HOW TO COMPLETE THIS TASK - Copy each line of the entries that includes the word "name".

PROVIDED DATA -
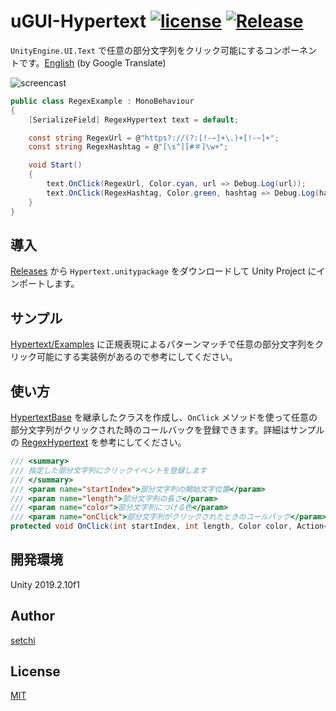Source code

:# uGUI-Hypertext [![license](https://img.shields.io/badge/license-MIT-green.svg?style=flat-square)](https://github.com/setchi/uGUI-Hypertext/blob/master/LICENSE) [![Release](https://img.shields.io/github/release/setchi/uGUI-Hypertext.svg?style=flat-square&logo=github)](https://github.com/setchi/uGUI-Hypertext/releases/latest)

`UnityEngine.UI.Text` で任意の部分文字列をクリック可能にするコンポーネントです。[English](https://translate.google.com/translate?sl=ja&tl=en&u=https://github.com/setchi/uGUI-Hypertext) (by Google Translate)

![screencast](screencast.gif)

```csharp
public class RegexExample : MonoBehaviour
{
    [SerializeField] RegexHypertext text = default;

    const string RegexUrl = @"https?://(?:[!-~]+\.)+[!-~]+";
    const string RegexHashtag = @"[\s^][#＃]\w+";

    void Start()
    {
        text.OnClick(RegexUrl, Color.cyan, url => Debug.Log(url));
        text.OnClick(RegexHashtag, Color.green, hashtag => Debug.Log(hashtag));
    }
}
```

## 導入
[Releases](https://github.com/setchi/uGUI-Hypertext/releases/latest) から `Hypertext.unitypackage` をダウンロードして Unity Project にインポートします。

## サンプル
[Hypertext/Examples](Assets/Hypertext/Examples/) に正規表現によるパターンマッチで任意の部分文字列をクリック可能にする実装例があるので参考にしてください。

## 使い方
[HypertextBase](Assets/Hypertext/Scripts/HypertextBase.cs) を継承したクラスを作成し、`OnClick` メソッドを使って任意の部分文字列がクリックされた時のコールバックを登録できます。詳細はサンプルの [RegexHypertext](Assets/Hypertext/Examples/RegexHypertext.cs) を参考にしてください。

```csharp
/// <summary>
/// 指定した部分文字列にクリックイベントを登録します
/// </summary>
/// <param name="startIndex">部分文字列の開始文字位置</param>
/// <param name="length">部分文字列の長さ</param>
/// <param name="color">部分文字列につける色</param>
/// <param name="onClick">部分文字列がクリックされたときのコールバック</param>
protected void OnClick(int startIndex, int length, Color color, Action<string> onClick)
```

## 開発環境
Unity 2019.2.10f1

## Author
[setchi](https://github.com/setchi)

## License
[MIT](https://github.com/setchi/uGUI-Hypertext/blob/master/LICENSE)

ANSWER AREA -
/// <param name="startIndex">部分文字列の開始文字位置</param>
/// <param name="length">部分文字列の長さ</param>
/// <param name="color">部分文字列につける色</param>
/// <param name="onClick">部分文字列がクリックされたときのコールバック</param>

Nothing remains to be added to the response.